Aux terribles massacres menés par Israël contre la population palestinienne, a répondu une vaste solidarité internationale avec le peuple palestinien. Des universités européennes et américaines aux rues de villes aux quatre coins du monde, l’internationalisation de la cause palestinienne est apparue à tous.
Dans plusieurs pays, des universités prestigieuses sont devenues un terrain central de cette mobilisation. Aux États-Unis notamment, les étudiants se sont mobilisés sur les campus pour protester contre les liens financiers entre universités et entreprises liées à l’industrie militaire israélienne. Bousculé, le lobby pro-israélien a pesé de tout son poids en France avec son arme traditionnelle : le chantage à l’antisémitisme face à la mobilisation étudiante à Sciences Po, à l’ENS et dans d’autres campus pour contrer la critique de l’État d’Israël.

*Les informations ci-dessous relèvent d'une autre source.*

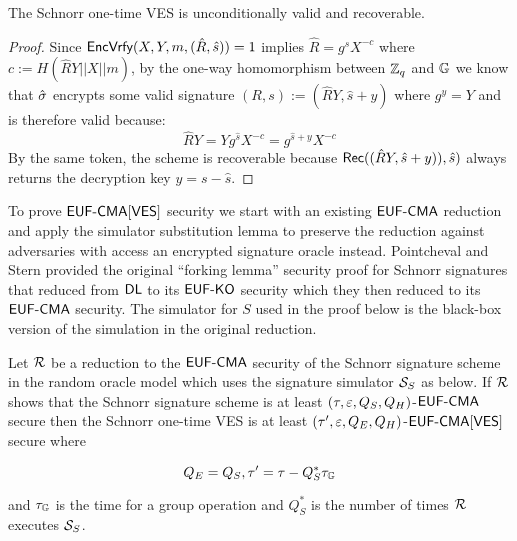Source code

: \begin{lemma}
The Schnorr one-time VES is unconditionally valid and recoverable.
\end{lemma}

\begin{proof}
 Since $\textsf{EncVrfy}(X,Y,m,(\hat{R},\hat{s})) = 1$ implies $ \hat{R} = g^{\hat{s}}X^{-c}$ where $c := H(\hat{R}Y || X || m)$, by the one-way homomorphism between $\mathbb{Z}_q$ and $\mathbb{G}$ we know that $\hat{\sigma}$ encrypts some valid signature $(R,s) := (\hat{R}Y, \hat{s} + y)$ where $g^y = Y$ and is therefore valid because:
\[ \hat{R}Y = Yg^{\hat{s}}X^{-c} = g^{\hat{s} + y}X^{-c} \]
By the same token, the scheme is recoverable because $\textsf{Rec}((\hat{R}Y, \hat{s} + y)), \hat{s})$ always returns the decryption key $y = s - \hat{s}$.
\end{proof}

To prove $\textsf{EUF-CMA}[\textsf{VES}]$ security we start with an existing $\textsf{EUF-CMA}$ reduction and apply the simulator substitution lemma to preserve the reduction against adversaries with access an encrypted signature oracle instead.
Pointcheval and Stern\cite{pointcheval2000security} provided the original ``forking lemma'' \EUFCMA security proof for Schnorr signatures that reduced from $\textsf{DL}$ to its $\textsf{EUF-KO}$ security which they then reduced to its $\textsf{EUF-CMA}$ security.
The simulator for $S$ used in the proof below is the black-box version of the simulation in the original reduction.

\begin{theorem}

  Let $\mathcal{R}$ be a reduction to the $\textsf{EUF-CMA}$ security of the Schnorr signature scheme in the random oracle model which uses the signature simulator $\mathcal{S}_S$ as below.
  If $\mathcal{R}$ shows that the Schnorr signature scheme is at least $(\tau,\varepsilon,Q_S,Q_H)$-$\textsf{EUF-CMA}$ secure then the Schnorr one-time VES is at least $(\tau',\varepsilon,Q_E,Q_H)$-$\textsf{EUF-CMA}[\textsf{VES}]$ secure where

  \[ Q_E = Q_S, \tau' = \tau -  Q_S^*\tau_{\mathbb{G}} \]

  \hfill \break and $\tau_{\mathbb{G}}$ is the time for a group operation and $Q_S^*$ is the number of times $\mathcal{R}$ executes $\mathcal{S}_S$.
\end{theorem}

La solidarité internationale se traduit aussi en Palestine, depuis plus de vingt ans, par la participation de militants à des actions de protection civile et de documentation des violations des droits humains dans les territoires occupés. Des organisations palestiniennes et israéliennes accueillent des volontaires d’Europe, d’Amérique ou d’Asie pour accompagner des communautés palestiniennes menacées, observer les opérations militaires et relayer des témoignages de Palestiniens vers l’extérieur. Mais leur situation est très précaire : Israël qui interdit toute présence d’étrangers à Gaza, a renforcé les restrictions d’accès en Cisjordanie. Et ceux qui y accèdent sont surveillés, réprimés et laissés à la merci de colons extrémistes qui n’hésitent pas à les agresser physiquement.

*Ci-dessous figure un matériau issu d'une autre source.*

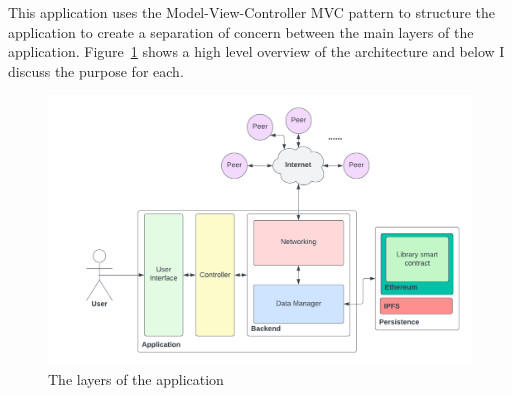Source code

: 
This application uses the Model-View-Controller MVC pattern to structure the application to create a separation of concern between the main layers of the application. Figure~\ref{fig:impl-layers} shows a high level overview of the architecture and below I discuss the purpose for each.

\begin{figure}[ht]
  \centering
  \includegraphics[width=.8\textwidth]{assets/images/diagrams/layers.png}
  \caption{The layers of the application}
  \label{fig:impl-layers}
\end{figure}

Israël qui sait avoir perdu la bataille de l’opinion publique, notamment grâce aux témoignages des journalistes palestiniens, dont des centaines ont payé de leur vie leur présence pour témoigner des crimes de l’occupant, a déployé d’énormes ressources pour faire taire ceux qui le dénoncent, tant localement qu’au plan international.
Sur place, il s’attaque à toutes les ONG palestiniennes qui documentent au quotidien les crimes israéliens en fermant leurs locaux, en arrêtant leurs militants, en s’opposant à leur liberté de mouvement, en leur interdisant de se rendre à l’étranger (telles Al-Haq, Addameer, ou UAWC…). Il mène également une campagne féroce contre les ONG israéliennes des droits de l’homme en interdisant leur financement et en les qualifiant de traîtres.
Sur le plan international, Israël a mobilisé ses relais, notamment en Europe et en Amérique du Nord, pour criminaliser les réseaux de solidarité avec la Palestine en tentant d’assimiler toute critique de la politique israélienne à de l’antisémitisme et en limitant, par la loi, l’expression même de cette solidarité. En France, Israël a pu compter sur l’État français, qui ne manque pas d’apporter soutien et renfort aux lobbys habituels (CRIF, LICRA, UEJF, ELNET…), de même que des députés et sénateurs de la droite, de l’extrême droite de la macronie et voire de la « gauche », pour s’attaquer au mouvement de solidarité. Plusieurs manifestations ont été interdites, des réunions publiques, des colloques universitaires ont été annulés et la proposition de loi Yadan veut réduire au silence ceux qui s’opposent à la politique israélienne.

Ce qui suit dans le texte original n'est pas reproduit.